The U.S. Senate held a hearing earlier this month into the effect of Instagram on young users.
“Legislators and politicians are sufficiently smart to not be fooled by a rebranding,” said James Cordwell, an internet analyst at Atlantic Equities, Reuters reported.
Renaming can be an effective strategy to allow subsidiary brands to maintain their own reputations, said Marisa Mulvihill, head of brand and activation at Prophet, a branding and marketing consultancy.

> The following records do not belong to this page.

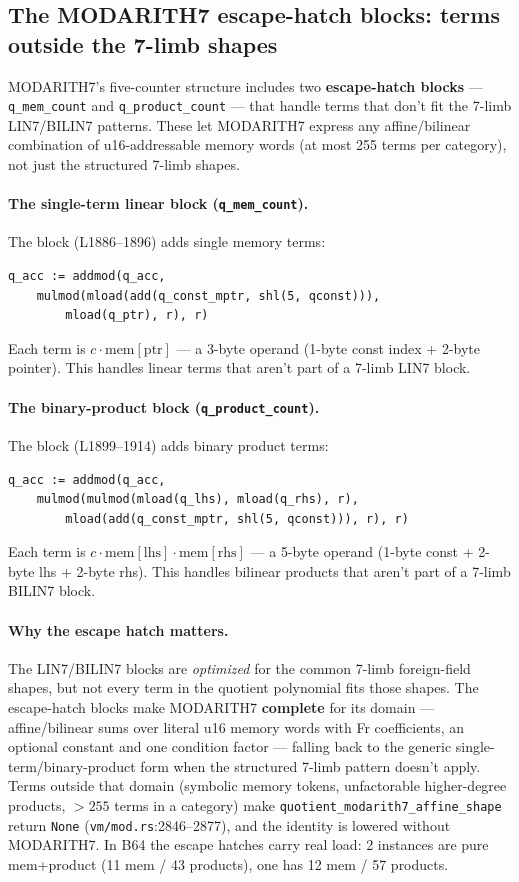 \subsection{The MODARITH7 escape-hatch blocks: terms outside the 7-limb shapes}
\label{sec:pr-escapehatch}

MODARITH7's five-counter structure includes two
\textbf{escape-hatch blocks} --- \texttt{q\_mem\_count} and
\texttt{q\_product\_count} --- that handle terms that don't fit
the 7-limb LIN7/BILIN7 patterns. These let MODARITH7 express
any affine/bilinear combination of u16-addressable memory words
(at most 255 terms per category), not just the structured 7-limb
shapes.

\paragraph{The single-term linear block (\texttt{q\_mem\_count}).}
The block (L1886--1896) adds single memory terms:
\begin{lstlisting}[style=yul]
q_acc := addmod(q_acc,
    mulmod(mload(add(q_const_mptr, shl(5, qconst))),
        mload(q_ptr), r), r)
\end{lstlisting}
Each term is $c \cdot \text{mem}[\text{ptr}]$ --- a 3-byte
operand (1-byte const index + 2-byte pointer). This handles
linear terms that aren't part of a 7-limb LIN7 block.

\paragraph{The binary-product block (\texttt{q\_product\_count}).}
The block (L1899--1914) adds binary product terms:
\begin{lstlisting}[style=yul]
q_acc := addmod(q_acc,
    mulmod(mulmod(mload(q_lhs), mload(q_rhs), r),
        mload(add(q_const_mptr, shl(5, qconst))), r), r)
\end{lstlisting}
Each term is $c \cdot \text{mem}[\text{lhs}] \cdot
\text{mem}[\text{rhs}]$ --- a 5-byte operand (1-byte const +
2-byte lhs + 2-byte rhs). This handles bilinear products that
aren't part of a 7-limb BILIN7 block.

\paragraph{Why the escape hatch matters.} The LIN7/BILIN7 blocks
are \emph{optimized} for the common 7-limb foreign-field shapes,
but not every term in the quotient polynomial fits those shapes.
The escape-hatch blocks make MODARITH7 \textbf{complete} for
its domain --- affine/bilinear sums over literal u16 memory words
with Fr coefficients, an optional constant and one condition
factor --- falling back to the generic single-term/binary-product
form when the structured 7-limb pattern doesn't apply. Terms
outside that domain (symbolic memory tokens, unfactorable
higher-degree products, $>255$ terms in a category) make
\texttt{quotient\_\allowbreak{}modarith7\_\allowbreak{}affine\_\allowbreak{}shape} return \texttt{None}
(\texttt{vm/mod.rs}:2846--2877), and the identity is lowered
without MODARITH7. In B64 the escape hatches carry real load: 2
instances are pure mem+product (11 mem / 43 products), one has 12
mem / 57 products.

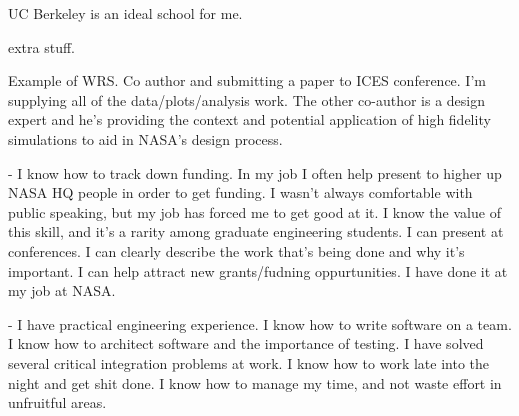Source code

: \documentclass{article}
\begin{document}
UC Berkeley is an ideal school for me. 


extra stuff.

 Example of WRS. Co author and submitting a paper to ICES conference. I'm supplying all of the data/plots/analysis work. The other co-author is a design expert and he's providing the context and potential application of high fidelity simulations to aid in NASA's design process.

  - I know how to track down funding. In my job I often help present to higher up NASA HQ people in order to get funding. I wasn't always comfortable with public speaking, but my job has forced me to get good at it. I know the value of this skill, and it's a rarity among graduate engineering students. I can present at conferences. I can clearly describe the work that's being done and why it's important. I can help attract new grants/fudning oppurtunities. I have done it at my job at NASA. 

  - I have practical engineering experience. I know how to write software on a team. I know how to architect software and the importance of testing. I have solved several critical integration problems at work. I know how to work 
  late into the night and get shit done. I know how to manage my time, and not waste effort in unfruitful areas.
\end{document}
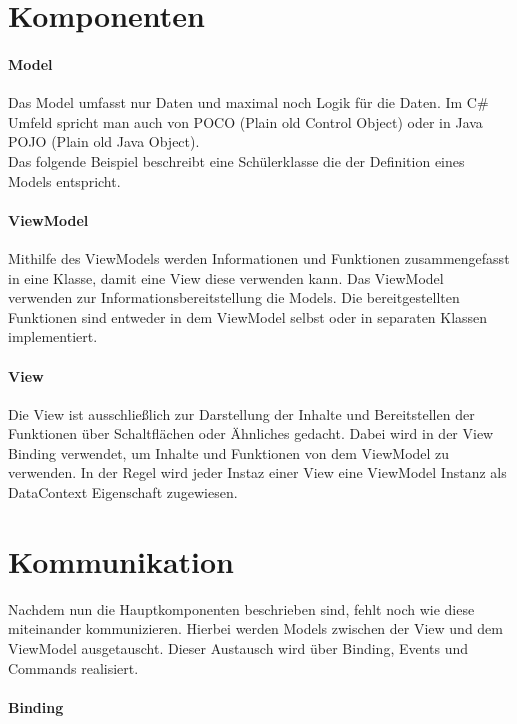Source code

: \documentclass[titlepage=false,12pt]{scrreprt}
\begin{document}
\section{Komponenten}

\paragraph{Model}

Das Model umfasst nur Daten und maximal noch Logik für die Daten. 
Im C\# Umfeld spricht man auch von POCO (Plain old Control Object) 
oder in Java POJO (Plain old Java Object).
\\
Das folgende Beispiel beschreibt eine Schülerklasse die der Definition 
eines Models entspricht.



\paragraph{ViewModel}

Mithilfe des ViewModels werden Informationen und Funktionen zusammengefasst
in eine Klasse, damit eine View diese verwenden kann. Das ViewModel verwenden zur 
Informationsbereitstellung die Models. Die bereitgestellten Funktionen sind
entweder in dem ViewModel selbst oder in separaten Klassen implementiert.

\paragraph{View}

Die View ist ausschließlich zur Darstellung der Inhalte und Bereitstellen der
Funktionen über Schaltflächen oder Ähnliches gedacht. Dabei wird in der View
Binding verwendet, um Inhalte und Funktionen von dem ViewModel zu verwenden.
In der Regel wird jeder Instaz einer View eine ViewModel Instanz als DataContext
Eigenschaft zugewiesen.

\section{Kommunikation}

Nachdem nun die Hauptkomponenten beschrieben sind, fehlt noch wie diese miteinander 
kommunizieren. Hierbei werden Models zwischen der View und dem ViewModel ausgetauscht.
Dieser Austausch wird über Binding, Events und Commands realisiert.

\paragraph{Binding}
\end{document}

But the media and regulators “are not going to stop investigating or creating reforms just because you rebranded,” she added.
The new parent company name could reflect Facebook’s focus on building the ‘metaverse,’ The Verge reported, referring to a proposed digital world where people can use different devices to move and communicate in a virtual environment.
It could also prevent a possible negative perception around the name from affecting WhatsApp, the messaging app used by nearly 2 billion people globally, and Oculus, its virtual reality brand, experts said.
Facebook will continue to confront the same pressures even after a rebrand, the experts said.
“I don’t think it’s going to help Facebook mitigate regulators’ scrutiny or the general ’s_skepticism, if not distrust,” said Natasha Jen, a partner at Pentagram, a design studio that does advertising and communication work. “Trust is something you need to earn.”